The Config screen of WinDV has an entry for 'Discontinuity threshold' (sec.), originally set to "1", which results in each scene (based on timecode) being a new file. By changing it to "0", the captured file keeps growing until the size of the Max. AVI size in frames is reached. Set it to 115000 frames for NTSC and 95830 frames for PAL... to get a 63-1/3 minute capture, the normal recording duration of a digital video tape. 
One thing I like about WinDV is feedback about dropped frames... I typically don't have any, but it's comforting to know a file is good without having to watch it fully or bump into an issue when editing.

I tried capturing from my Sony digital camcorder directly into a WMV high-definition profile... 1280x720 pixels, using the Windows Media Encoder for the capture session.
The capture went well... I had Movie Maker and a few other apps running at the same time as the capture, with no adverse effects.
Capturing from a digital camcorder to a WMV file is a 2 step process. First the captured file goes into a temporary DV-AVI file, followed by the rendering of the WMV from the DV-AVI.
The temporary DV-AVI file has to be built in real time as the data streams into the firewire connection.
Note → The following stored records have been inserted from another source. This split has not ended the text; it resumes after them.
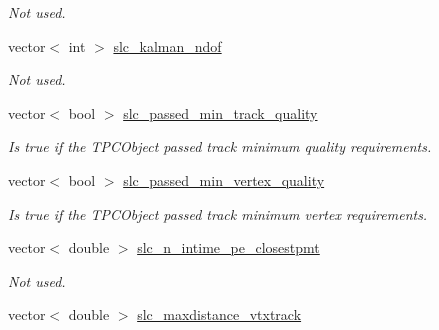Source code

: \begin{DoxyCompactItemize}
\begin{DoxyCompactList}\small\item\em Not used. \end{DoxyCompactList}\item 
\hypertarget{classUBXSecEvent_ac4a8b79e4a4b02254ede89b475f3ca5c}{vector$<$ int $>$ \hyperlink{classUBXSecEvent_ac4a8b79e4a4b02254ede89b475f3ca5c}{slc\-\_\-kalman\-\_\-ndof}}\label{classUBXSecEvent_ac4a8b79e4a4b02254ede89b475f3ca5c}

\begin{DoxyCompactList}\small\item\em Not used. \end{DoxyCompactList}\item 
\hypertarget{classUBXSecEvent_aab3be8887f062f848104113097b27ad5}{vector$<$ bool $>$ \hyperlink{classUBXSecEvent_aab3be8887f062f848104113097b27ad5}{slc\-\_\-passed\-\_\-min\-\_\-track\-\_\-quality}}\label{classUBXSecEvent_aab3be8887f062f848104113097b27ad5}

\begin{DoxyCompactList}\small\item\em Is true if the T\-P\-C\-Object passed track minimum quality requirements. \end{DoxyCompactList}\item 
\hypertarget{classUBXSecEvent_af2bdc55d1c56cea1c4e3104e262f029c}{vector$<$ bool $>$ \hyperlink{classUBXSecEvent_af2bdc55d1c56cea1c4e3104e262f029c}{slc\-\_\-passed\-\_\-min\-\_\-vertex\-\_\-quality}}\label{classUBXSecEvent_af2bdc55d1c56cea1c4e3104e262f029c}

\begin{DoxyCompactList}\small\item\em Is true if the T\-P\-C\-Object passed track minimum vertex requirements. \end{DoxyCompactList}\item 
\hypertarget{classUBXSecEvent_a8234ab4e219c1355370b5f141ad10211}{vector$<$ double $>$ \hyperlink{classUBXSecEvent_a8234ab4e219c1355370b5f141ad10211}{slc\-\_\-n\-\_\-intime\-\_\-pe\-\_\-closestpmt}}\label{classUBXSecEvent_a8234ab4e219c1355370b5f141ad10211}

\begin{DoxyCompactList}\small\item\em Not used. \end{DoxyCompactList}\item 
\hypertarget{classUBXSecEvent_afbcefec1936192c7a46b3414d7f3067d}{vector$<$ double $>$ \hyperlink{classUBXSecEvent_afbcefec1936192c7a46b3414d7f3067d}{slc\-\_\-maxdistance\-\_\-vtxtrack}}\label{classUBXSecEvent_afbcefec1936192c7a46b3414d7f3067d}


\end{DoxyCompactItemize}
That part took all of 2 minutes, the duration of my test clip. But the rest of the process, the rendering of the high definition WMV file from the temporary file took another 2-1/2 hours (on my 2.4 GHz laptop).
I did a second test with a one minute clip to see if the time needed correlates to the video duration, and sighed a bit of relief when I found it wasn't. It seems there's a needed 2 hour period for it do something, but double the duration doesn't need twice the time.
The sample looks and sounds great!!! even though my camcorder doesn't shoot in high definition... I'll be following this up to see if a normal capture to DV-AVI, followed by Movie Maker rendering it to a comparable high-definition video... will one way clearly out-perform the other??
.... on to the main topic

Audio Sources
Let's first go through the audio files that come into your computer from another source. We'll follow those with ones captured or generated by Movie Maker and Photo Story.
Captured by camcorder
Your camcorder probably captures in CD quality stereo... leave the lens cap on and use it when you hear something you'd like in your library... or use the audio track from a recorded video.
The audio of a digital camcorder can be 16 bit or 12 bit.... although the 16 bit is higher quality, camcorders out of the box are usually set to 12 bit.
The 12 bit option is for 4 audio tracks, 2 to capture the audio during camcorder shooting, and the other 2 to add narration on the tape while it's still in the camcorder. It's for those who don't do computer editing. 
The 16 bit option is higher quality with only 2 tracks... those doing video editing with Movie Maker would usually add narration during the editing phase, so changing the setting from 12 bit to 16 bit is one of the first things to do with a new digital camcorder.
The specs for my Sony TRV615 Hi8 analog camcorder say it records in stereo FM quality sound... my digital Sony TRV80 has options for 32 kHz stereo when set at 12 bits, and 48 kHz stereo at 16 bit...
WMP10 doesn't report the audio properties of a captured DV-AVI file... MM2 says the audio of my captured DV-AVI files (using MM2 for the capture) from the TRV80 are 48 kHz, 16 bit stereo (aligned with the specs)... with a bitrate of 1536 Kbps. This is the highest audio bitrate we'll see in this newsletter.

downloaded tunes...
I downloaded a track from Napster the other day using WMP10... a WMA file with properties (per WMP10) of 128 Kbps, 44 kHz, stereo 1-pass CBR... of course it's Digital Rights Management (DRM) protected and can't be imported directly into Movie Maker or Photo Story. But it's another starting point for music in your projects, and easy to get there...

WMP10 Riprip from a CD
Use WMP 10 to rip a track from an audio disc... the properties are Windows Media Audio 9.1, VBR Quality 25, 44 kHz, stereo, 1-pass VBR.
Tracks ripped from CDs import fine into MM2... which report properties of 81 Kbps, 44.1 kHz, 16 bit stereo.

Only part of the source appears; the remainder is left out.